According to DCD, Google is launching its TPU AI chips into space through Project Suncatcher in partnership with Planet Labs, with the first two satellites scheduled to launch by early 2027. The company published a research paper detailing plans for massive 81-satellite clusters forming 1km radius arrays in low-earth orbit. Google tested its Trillium-generation TPUs in particle accelerators to simulate space radiation and found they survived, though significant challenges remain around thermal management and reliability. CEO Sundar Pichai acknowledged this “moonshot” requires solving complex engineering problems, while the company theorizes these orbital clusters could eventually scale to terawatts of compute capacity.
Why even do this?
Here’s the thing – everyone’s suddenly obsessed with space data centers. Elon Musk says SpaceX “will be doing” them, Jeff Bezos predicts gigawatt orbital data centers within a decade, and even former Google CEO Eric Schmidt bought a rocket company specifically for this purpose. But Google’s approach is different from what startups like Starcloud are proposing. Instead of building massive single structures that would need space assembly, Google wants swarms of smaller satellites flying in tight formation. Basically, they’re thinking modular rather than monolithic.
The engineering nightmare
So how do you make satellites talk to each other fast enough to function as one big computer? Current inter-satellite links max out around 100Gbps, but Google’s terrestrial data centers need hundreds of gigabits per second per chip. Their solution involves flying satellites incredibly close – within hundreds of kilometers or less – and using dense wavelength division multiplexing technology. The closer they fly, the less power needed and the more independent data streams they can establish. But we’re talking about formations tighter than anything ever attempted before.
Radiation is another huge problem.
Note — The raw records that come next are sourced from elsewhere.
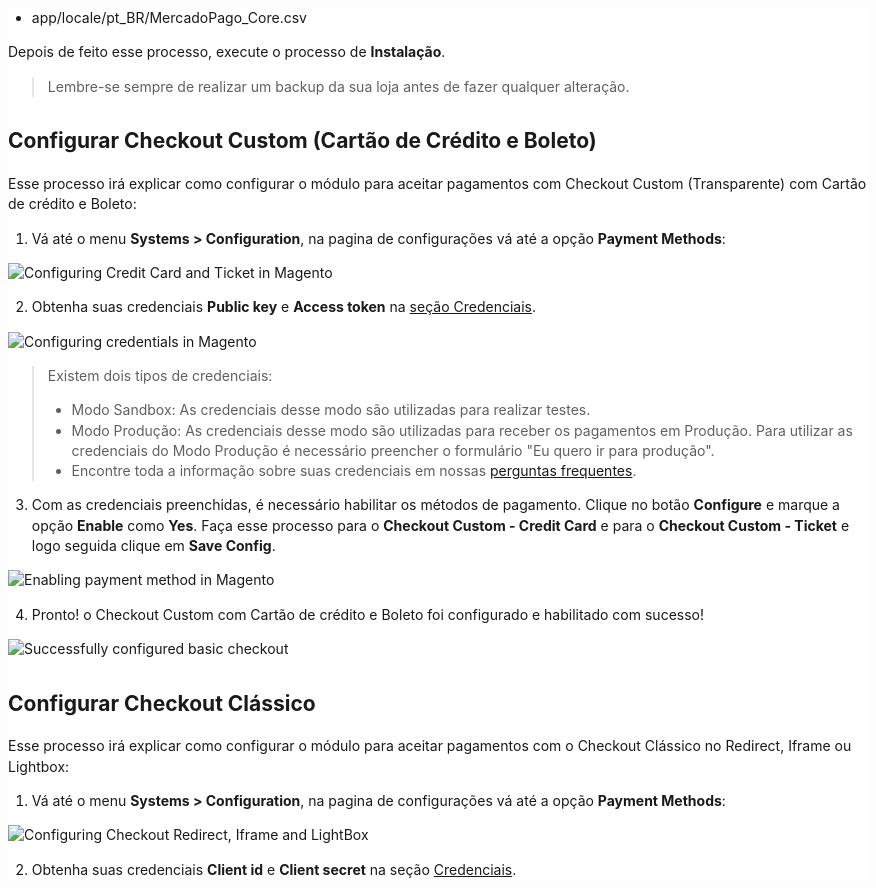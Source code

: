 * app/locale/pt_BR/MercadoPago_Core.csv

Depois de feito esse processo, execute o processo de **Instalação**.

> Lembre-se sempre de realizar um backup da sua loja antes de fazer qualquer alteração.


## Configurar Checkout Custom (Cartão de Crédito e Boleto)

Esse processo irá explicar como configurar o módulo para aceitar pagamentos com Checkout Custom (Transparente) com Cartão de crédito e Boleto:

1) Vá até o menu **Systems > Configuration**, na pagina de configurações vá até a opção **Payment Methods**:

![Configuring Credit Card and Ticket in Magento](/images/magento/magento-config-01.gif)

2) Obtenha suas credenciais **Public key** e **Access token** na [seção Credenciais]([FAKER][CREDENTIALS][URL]).

![Configuring credentials in Magento](/images/magento/magento-config-02.gif)

> Existem dois tipos de credenciais:
> * Modo Sandbox: As credenciais desse modo são utilizadas para realizar testes.
> * Modo Produção: As credenciais desse modo são utilizadas para receber os pagamentos em Produção. Para utilizar as credenciais do Modo Produção é necessário preencher o formulário "Eu quero ir para produção".<br>
> * Encontre toda a informação sobre suas credenciais em nossas [perguntas frequentes](https://www.mercadopago.com.br/developers/pt/guides/faqs/credentials/).

3) Com as credenciais preenchidas, é necessário habilitar os métodos de pagamento. Clique no botão **Configure** e marque a opção **Enable** como **Yes**. Faça esse processo para o **Checkout Custom - Credit Card** e para o **Checkout Custom - Ticket** e logo seguida clique em **Save Config**.

![Enabling payment method in Magento](/images/magento/magento-config-03.gif)

4) Pronto! o Checkout Custom com Cartão de crédito e Boleto foi configurado e habilitado com sucesso!

![Successfully configured basic checkout](/images/magento/magento-save.png)


## Configurar Checkout Clássico

Esse processo irá explicar como configurar o módulo para aceitar pagamentos com o Checkout Clássico no Redirect, Iframe ou Lightbox:

1) Vá até o menu **Systems > Configuration**, na pagina de configurações vá até a opção **Payment Methods**:

![Configuring Checkout Redirect, Iframe and LightBox](/images/magento/magento-config-01.gif)

2) Obtenha suas credenciais **Client id** e **Client secret** na seção [Credenciais]([FAKER][CREDENTIALS][URL_BASIC]).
Google tested their chips by blasting them with proton beams equivalent to five years of space radiation. The TPUs survived, but the high bandwidth memory had some uncorrectable errors that might be okay for AI inference but could wreck training runs. And then there’s cooling – you can’t just open a window in space. They’ll need advanced thermal materials and passive cooling systems to move heat from chips to radiators without any moving parts.
When does this make sense?
The economics are still completely insane. Current launch costs range from $1,500 to $2,900 per kilogram, and Google calculates they’d need that to drop to around $200/kg to even start being competitive with terrestrial data centers. Their optimistic scenario? Maybe by 2035 if SpaceX’s Starship starts flying 180 times per year. But by then, ground-based data center costs will have changed too. It’s a moving target that requires believing in some pretty aggressive cost reduction curves.
What this actually means
Look, this is classic Google moonshot thinking. They’ve published their research paper and they’re being transparent about the massive challenges. The fact that they’re even seriously researching this tells you something about where they think computing is headed. We’re hitting physical limits on Earth – power availability, thermal constraints, real estate costs. Space offers unlimited solar power and natural vacuum cooling, but introduces a whole new set of problems.
Is this practical anytime soon? Probably not. But Google’s playing the long game here. They’re thinking about what computing infrastructure looks like in 20-30 years, not next quarter. And honestly, with the insane power demands of AI models growing exponentially, maybe looking beyond our atmosphere isn’t completely crazy after all.